3D printing for dummies.

Printing a simple children's toy, a smartphone case, a prototype of a future metal product or a plastic part - all this became real with the advent of 3D printing. If you have heard about it, but do not fully understand the principles of a 3D printer or its capabilities, this article is for you.

3D printing allows you to create prototypes - prototypes and conceptual models, souvenirs and promotional items, household items. 3D products printed on a suitable printer are already used in medicine and military industry, tourism and education. What previously seemed impossible has become close and accessible to ordinary users. The simplest 3D printer today can be assembled by yourself or you can buy a ready-made printing device for your home or small business. Are you interested? Then let's start with the basics of 3D printing.

How 3D printing appeared

The "father" of 3D printing is considered Charles Hull, who in 1984 developed and patented "stereolithography" (SLA) in 1986. This term refers to the technology of additive production from liquid photopolymer resins.

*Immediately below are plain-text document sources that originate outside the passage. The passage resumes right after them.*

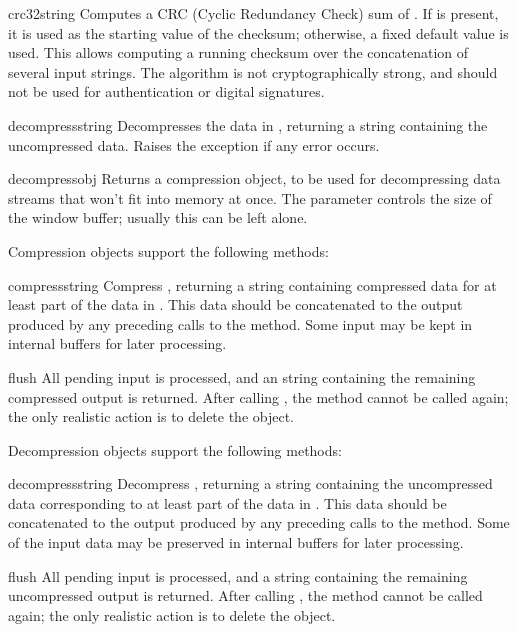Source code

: \begin{funcdesc}{crc32}{string}
   Computes a CRC (Cyclic Redundancy Check) sum of . If
    is present, it is used as the starting value of the
   checksum; otherwise, a fixed default value is used.  This allows
   computing a running checksum over the concatenation of several
   input strings.  The algorithm is not cryptographically strong, and
   should not be used for authentication or digital signatures.
\end{funcdesc}

\begin{funcdesc}{decompress}{string}
Decompresses the data in , returning a string containing
the uncompressed data.  Raises the  exception if any
error occurs.
\end{funcdesc}

\begin{funcdesc}{decompressobj}{}
Returns a compression object, to be used for decompressing data streams
  that won't fit into memory at once.  The  parameter controls the size of the window buffer; usually this can be left alone.
\end{funcdesc}

Compression objects support the following methods:

\begin{funcdesc}{compress}{string}
Compress , returning a string containing compressed data
for at least part of the data in .  This data should be
concatenated to the output produced by any preceding calls to the
 method.  Some input may be kept in internal buffers
for later processing.
\end{funcdesc}

\begin{funcdesc}{flush}{}
All pending input is processed, and an string containing the remaining
compressed output is returned.  After calling , the
 method cannot be called again; the only realistic
action is to delete the object.
\end{funcdesc}

Decompression objects support the following methods:

\begin{funcdesc}{decompress}{string}
Decompress , returning a string containing the
uncompressed data corresponding to at least part of the data in
.  This data should be concatenated to the output produced
by any preceding calls to the
 method.  Some of the input data may be preserved in internal buffers
for later processing.
\end{funcdesc}

\begin{funcdesc}{flush}{}
All pending input is processed, and a string containing the remaining
uncompressed output is returned.  After calling , the
 method cannot be called again; the only realistic
action is to delete the object.
\end{funcdesc}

Manufacturing is called additive, in which a model is created on the basis of adding materials (add is translated from English as "add"). The simplest example is sculpture modeling. Now compare additive manufacturing with other types:

creating or pouring an object from bulk or liquid materials. Usually these are serial goods, in the release of which a special form is used - a cliché. This is how most plastic parts are made, from toys to parts. For a small batch of products, this method of production will be economically disadvantageous;

cutting a new object from the workpiece. An example is the manufacture of a toy from a block of wood. The disadvantage of this method is the overspending of the source material and the need for a large amount of energy resources.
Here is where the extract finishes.